**Input for this task**
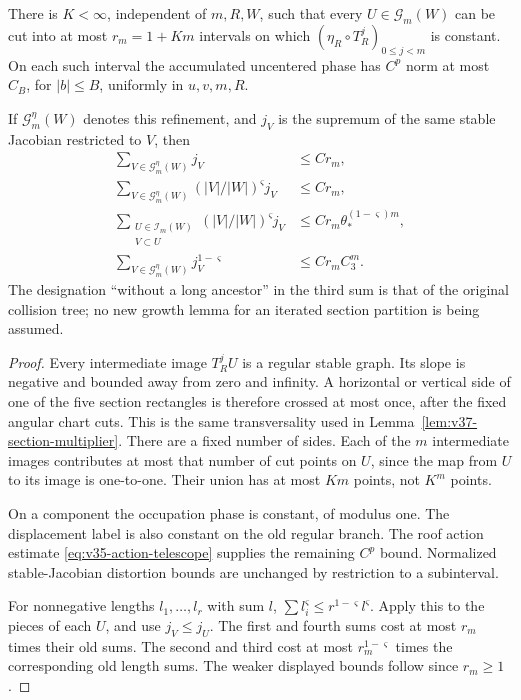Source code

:\begin{lemma}
\label{lem:v40-linear-cuts}
There is $K<\infty$, independent of $m,R,W$, such that every
$U\in\mathcal G_m(W)$ can be cut into at most $r_m=1+Km$ intervals
on which $(\eta_R\circ T_R^j)_{0\le j<m}$ is constant. On each such
interval the accumulated uncentered phase has $C^p$ norm at most
$C_B$, for $|b|\le B$, uniformly in $u,v,m,R$.

If $\mathcal G_m^\eta(W)$ denotes this refinement, and $j_V$ is the
supremum of the same stable Jacobian restricted to $V$, then
\begin{align}
 \sum_{V\in\mathcal G_m^\eta(W)}j_V&\le Cr_m,
                                      \label{eq:v40-cut-sums-a}\\
 \sum_{V\in\mathcal G_m^\eta(W)}(|V|/|W|)^\varsigma j_V&\le Cr_m,
                                      \label{eq:v40-cut-sums-b}\\
 \sum_{\substack{U\in\mathcal I_m(W)\\V\subset U}}
            (|V|/|W|)^\varsigma j_V
       &\le Cr_m\theta_*^{(1-\varsigma)m},
                                      \label{eq:v40-cut-sums-c}\\
 \sum_{V\in\mathcal G_m^\eta(W)}j_V^{1-\varsigma}&\le Cr_m C_3^m.
                                      \label{eq:v40-cut-sums-d}
\end{align}
The designation ``without a long ancestor'' in the third sum is that
of the original collision tree; no new growth lemma for an iterated
section partition is being assumed.
\end{lemma}
\begin{proof}
Every intermediate image $T_R^jU$ is a regular stable graph. Its slope
is negative and bounded away from zero and infinity. A horizontal or
vertical side of one of the five section rectangles is therefore
crossed at most once, after the fixed angular chart cuts. This is the
same transversality used in Lemma~\ref{lem:v37-section-multiplier}.
There are a fixed number of sides. Each of the $m$ intermediate images
contributes at most that number of cut points on $U$, since the map
from $U$ to its image is one-to-one. Their union has at most $Km$
points, not $K^m$ points.

On a component the occupation phase is constant, of modulus one.
The displacement label is also constant on the old regular branch.
The roof action estimate \eqref{eq:v35-action-telescope} supplies the
remaining $C^p$ bound. Normalized stable-Jacobian distortion bounds
are unchanged by restriction to a subinterval.

For nonnegative lengths $l_1,\ldots,l_r$ with sum $l$,
$\sum l_i^\varsigma\le r^{1-\varsigma}l^\varsigma$. Apply this to the
pieces of each $U$, and use $j_V\le j_U$. The first and fourth sums
cost at most $r_m$ times their old sums. The second and third cost at
most $r_m^{1-\varsigma}$ times the corresponding old length sums.
The weaker displayed bounds follow since $r_m\ge1$.
\end{proof}


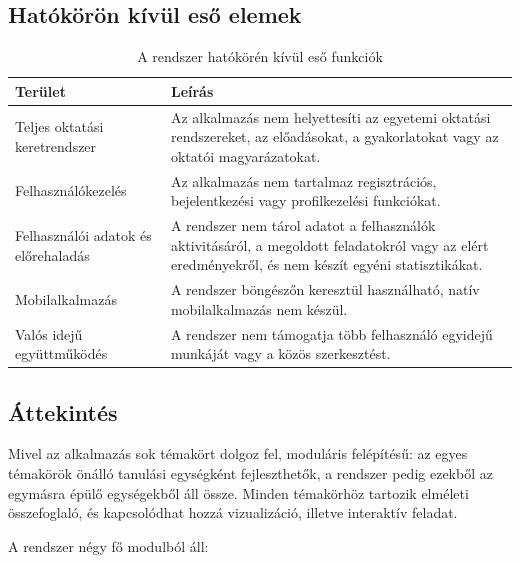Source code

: \documentclass[12pt,a4paper]{report}
\begin{document}
\subsection{Hatókörön kívül eső elemek}

\begin{table}[htbp]
    \centering
    \begin{tabularx}{\textwidth}{p{4.2cm} X}
        \toprule
        \textbf{Terület} & \textbf{Leírás} \\
        \midrule
        Teljes oktatási keretrendszer &
        Az alkalmazás nem helyettesíti az egyetemi oktatási
        rendszereket, az előadásokat, a gyakorlatokat vagy az oktatói
        magyarázatokat. \\
        Felhasználókezelés &
        Az alkalmazás nem tartalmaz regisztrációs, bejelentkezési vagy
        profilkezelési funkciókat. \\
        Felhasználói adatok és előrehaladás &
        A rendszer nem tárol adatot a felhasználók aktivitásáról, a
        megoldott feladatokról vagy az elért eredményekről, és nem
        készít egyéni statisztikákat. \\
        Mobilalkalmazás &
        A rendszer böngészőn keresztül használható, natív
        mobilalkalmazás nem készül. \\
        Valós idejű együttműködés &
        A rendszer nem támogatja több felhasználó egyidejű munkáját
        vagy a közös szerkesztést. \\
        \bottomrule
    \end{tabularx}
    \caption{A rendszer hatókörén kívül eső funkciók}
    \label{tab:out_of_scope}
\end{table}

\subsection{Áttekintés}

Mivel az alkalmazás sok témakört dolgoz fel, moduláris felépítésű: az
egyes témakörök önálló tanulási egységként fejleszthetők, a rendszer
pedig ezekből az egymásra épülő egységekből áll össze. Minden
témakörhöz tartozik elméleti összefoglaló, és kapcsolódhat hozzá
vizualizáció, illetve interaktív feladat.

A rendszer négy fő modulból áll:
\end{document}
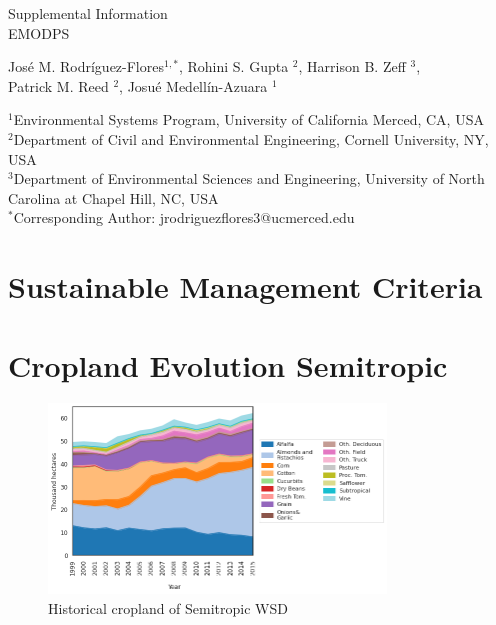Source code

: \documentclass[11pt,a4paper]{article}
\date{}
\begin{document}
\begin{center}
\Large
Supplemental Information \\ EMODPS
\end{center}

\begin{center}
José M. Rodríguez-Flores$^{1,*}$, Rohini S. Gupta $^2$, Harrison B. Zeff $^3$,\\ Patrick M. Reed $^2$, Josué Medellín-Azuara $^1$\\
\end{center}

\begin{center}
\small
$^1$Environmental Systems Program, University of California Merced, CA, USA\\
$^2$Department of Civil and Environmental Engineering, Cornell University, NY, USA\\
$^3$Department of Environmental Sciences and Engineering, University of North Carolina at Chapel Hill, NC, USA\\
$^*$Corresponding Author: jrodriguezflores3@ucmerced.edu
\end{center}

\vspace{0.2cm}

\section{Sustainable Management Criteria}

\section{Cropland Evolution Semitropic}

\begin{figure}[H]
    \centering
    \includegraphics[width=0.8\textwidth]{land_hist_semitropic.png}
    \caption{Historical cropland of Semitropic WSD}
    \label{fig:m1esh1}
\end{figure}
\end{document}
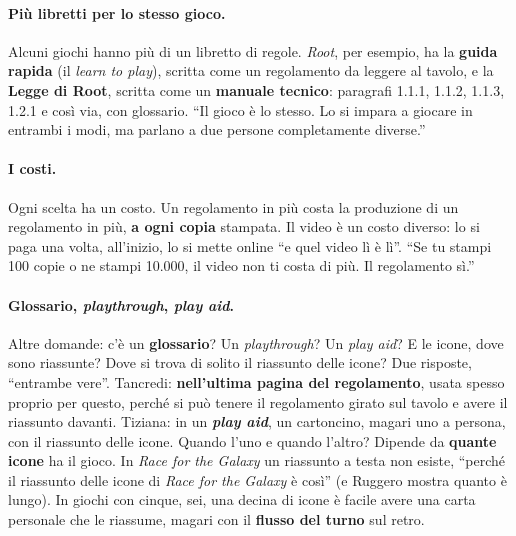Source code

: \paragraph{Più libretti per lo stesso gioco.} Alcuni giochi hanno più di un libretto di
regole. \emph{Root}, per esempio, ha la \textbf{guida rapida} (il \emph{learn to play}),
scritta come un regolamento da leggere al tavolo, e la \textbf{Legge di Root}, scritta
come un \textbf{manuale tecnico}: paragrafi 1.1.1, 1.1.2, 1.1.3, 1.2.1 e così via, con
glossario. ``Il gioco è lo stesso. Lo si impara a giocare in entrambi i modi, ma parlano
a due persone completamente diverse.''

\paragraph{I costi.} Ogni scelta ha un costo. Un regolamento in più costa la
produzione di un regolamento in più, \textbf{a ogni copia} stampata. Il video è un costo
diverso: lo si paga una volta, all'inizio, lo si mette online ``e quel video lì è lì''.
``Se tu stampi 100 copie o ne stampi 10.000, il video non ti costa di più. Il
regolamento sì.''

\paragraph{Glossario, \emph{playthrough}, \emph{play aid}.} Altre domande: c'è un
\textbf{glossario}? Un \emph{playthrough}? Un \emph{play aid}? E le icone, dove sono
riassunte? Dove si trova di solito il riassunto delle icone? Due risposte, ``entrambe
vere''. Tancredi: \textbf{nell'ultima pagina del regolamento}, usata spesso proprio per
questo, perché si può tenere il regolamento girato sul tavolo e avere il riassunto
davanti. Tiziana: in un \textbf{\emph{play aid}}, un cartoncino, magari uno a persona,
con il riassunto delle icone. Quando l'uno e quando l'altro? Dipende da \textbf{quante
icone} ha il gioco. In \emph{Race for the Galaxy} un riassunto a testa non esiste,
``perché il riassunto delle icone di \emph{Race for the Galaxy} è così'' (e Ruggero
mostra quanto è lungo). In giochi con cinque, sei, una decina di icone è facile avere
una carta personale che le riassume, magari con il \textbf{flusso del turno} sul retro.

**Work required**
Down to the last line, return the entries above exactly, with no pictures.

**Answer to this exercise**
Source code

:\begin{lemma}
\label{lem:v40-linear-cuts}
There is $K<\infty$, independent of $m,R,W$, such that every
$U\in\mathcal G_m(W)$ can be cut into at most $r_m=1+Km$ intervals
on which $(\eta_R\circ T_R^j)_{0\le j<m}$ is constant. On each such
interval the accumulated uncentered phase has $C^p$ norm at most
$C_B$, for $|b|\le B$, uniformly in $u,v,m,R$.

If $\mathcal G_m^\eta(W)$ denotes this refinement, and $j_V$ is the
supremum of the same stable Jacobian restricted to $V$, then
\begin{align}
 \sum_{V\in\mathcal G_m^\eta(W)}j_V&\le Cr_m,
                                      \label{eq:v40-cut-sums-a}\\
 \sum_{V\in\mathcal G_m^\eta(W)}(|V|/|W|)^\varsigma j_V&\le Cr_m,
                                      \label{eq:v40-cut-sums-b}\\
 \sum_{\substack{U\in\mathcal I_m(W)\\V\subset U}}
            (|V|/|W|)^\varsigma j_V
       &\le Cr_m\theta_*^{(1-\varsigma)m},
                                      \label{eq:v40-cut-sums-c}\\
 \sum_{V\in\mathcal G_m^\eta(W)}j_V^{1-\varsigma}&\le Cr_m C_3^m.
                                      \label{eq:v40-cut-sums-d}
\end{align}
The designation ``without a long ancestor'' in the third sum is that
of the original collision tree; no new growth lemma for an iterated
section partition is being assumed.
\end{lemma}
\begin{proof}
Every intermediate image $T_R^jU$ is a regular stable graph. Its slope
is negative and bounded away from zero and infinity. A horizontal or
vertical side of one of the five section rectangles is therefore
crossed at most once, after the fixed angular chart cuts. This is the
same transversality used in Lemma~\ref{lem:v37-section-multiplier}.
There are a fixed number of sides. Each of the $m$ intermediate images
contributes at most that number of cut points on $U$, since the map
from $U$ to its image is one-to-one. Their union has at most $Km$
points, not $K^m$ points.

On a component the occupation phase is constant, of modulus one.
The displacement label is also constant on the old regular branch.
The roof action estimate \eqref{eq:v35-action-telescope} supplies the
remaining $C^p$ bound. Normalized stable-Jacobian distortion bounds
are unchanged by restriction to a subinterval.

For nonnegative lengths $l_1,\ldots,l_r$ with sum $l$,
$\sum l_i^\varsigma\le r^{1-\varsigma}l^\varsigma$. Apply this to the
pieces of each $U$, and use $j_V\le j_U$. The first and fourth sums
cost at most $r_m$ times their old sums. The second and third cost at
most $r_m^{1-\varsigma}$ times the corresponding old length sums.
The weaker displayed bounds follow since $r_m\ge1$.
\end{proof}


Source code

: \documentclass[12pt,a4paper]{report}
\begin{document}
\subsection{Hatókörön kívül eső elemek}

\begin{table}[htbp]
    \centering
    \begin{tabularx}{\textwidth}{p{4.2cm} X}
        \toprule
        \textbf{Terület} & \textbf{Leírás} \\
        \midrule
        Teljes oktatási keretrendszer &
        Az alkalmazás nem helyettesíti az egyetemi oktatási
        rendszereket, az előadásokat, a gyakorlatokat vagy az oktatói
        magyarázatokat. \\
        Felhasználókezelés &
        Az alkalmazás nem tartalmaz regisztrációs, bejelentkezési vagy
        profilkezelési funkciókat. \\
        Felhasználói adatok és előrehaladás &
        A rendszer nem tárol adatot a felhasználók aktivitásáról, a
        megoldott feladatokról vagy az elért eredményekről, és nem
        készít egyéni statisztikákat. \\
        Mobilalkalmazás &
        A rendszer böngészőn keresztül használható, natív
        mobilalkalmazás nem készül. \\
        Valós idejű együttműködés &
        A rendszer nem támogatja több felhasználó egyidejű munkáját
        vagy a közös szerkesztést. \\
        \bottomrule
    \end{tabularx}
    \caption{A rendszer hatókörén kívül eső funkciók}
    \label{tab:out_of_scope}
\end{table}

\subsection{Áttekintés}

Mivel az alkalmazás sok témakört dolgoz fel, moduláris felépítésű: az
egyes témakörök önálló tanulási egységként fejleszthetők, a rendszer
pedig ezekből az egymásra épülő egységekből áll össze. Minden
témakörhöz tartozik elméleti összefoglaló, és kapcsolódhat hozzá
vizualizáció, illetve interaktív feladat.

A rendszer négy fő modulból áll:
\end{document}
Source code

: \documentclass[11pt,a4paper]{article}
\date{}
\begin{document}
\begin{center}
\Large
Supplemental Information \\ EMODPS
\end{center}

\begin{center}
José M. Rodríguez-Flores$^{1,*}$, Rohini S. Gupta $^2$, Harrison B. Zeff $^3$,\\ Patrick M. Reed $^2$, Josué Medellín-Azuara $^1$\\
\end{center}

\begin{center}
\small
$^1$Environmental Systems Program, University of California Merced, CA, USA\\
$^2$Department of Civil and Environmental Engineering, Cornell University, NY, USA\\
$^3$Department of Environmental Sciences and Engineering, University of North Carolina at Chapel Hill, NC, USA\\
$^*$Corresponding Author: jrodriguezflores3@ucmerced.edu
\end{center}

\vspace{0.2cm}

\section{Sustainable Management Criteria}

\section{Cropland Evolution Semitropic}

\begin{figure}[H]
    \centering
    \includegraphics[width=0.8\textwidth]{land_hist_semitropic.png}
    \caption{Historical cropland of Semitropic WSD}
    \label{fig:m1esh1}
\end{figure}
\end{document}
Source code

: \paragraph{Più libretti per lo stesso gioco.} Alcuni giochi hanno più di un libretto di
regole. \emph{Root}, per esempio, ha la \textbf{guida rapida} (il \emph{learn to play}),
scritta come un regolamento da leggere al tavolo, e la \textbf{Legge di Root}, scritta
come un \textbf{manuale tecnico}: paragrafi 1.1.1, 1.1.2, 1.1.3, 1.2.1 e così via, con
glossario. ``Il gioco è lo stesso. Lo si impara a giocare in entrambi i modi, ma parlano
a due persone completamente diverse.''

\paragraph{I costi.} Ogni scelta ha un costo. Un regolamento in più costa la
produzione di un regolamento in più, \textbf{a ogni copia} stampata. Il video è un costo
diverso: lo si paga una volta, all'inizio, lo si mette online ``e quel video lì è lì''.
``Se tu stampi 100 copie o ne stampi 10.000, il video non ti costa di più. Il
regolamento sì.''

\paragraph{Glossario, \emph{playthrough}, \emph{play aid}.} Altre domande: c'è un
\textbf{glossario}? Un \emph{playthrough}? Un \emph{play aid}? E le icone, dove sono
riassunte? Dove si trova di solito il riassunto delle icone? Due risposte, ``entrambe
vere''. Tancredi: \textbf{nell'ultima pagina del regolamento}, usata spesso proprio per
questo, perché si può tenere il regolamento girato sul tavolo e avere il riassunto
davanti. Tiziana: in un \textbf{\emph{play aid}}, un cartoncino, magari uno a persona,
con il riassunto delle icone. Quando l'uno e quando l'altro? Dipende da \textbf{quante
icone} ha il gioco. In \emph{Race for the Galaxy} un riassunto a testa non esiste,
``perché il riassunto delle icone di \emph{Race for the Galaxy} è così'' (e Ruggero
mostra quanto è lungo). In giochi con cinque, sei, una decina di icone è facile avere
una carta personale che le riassume, magari con il \textbf{flusso del turno} sul retro.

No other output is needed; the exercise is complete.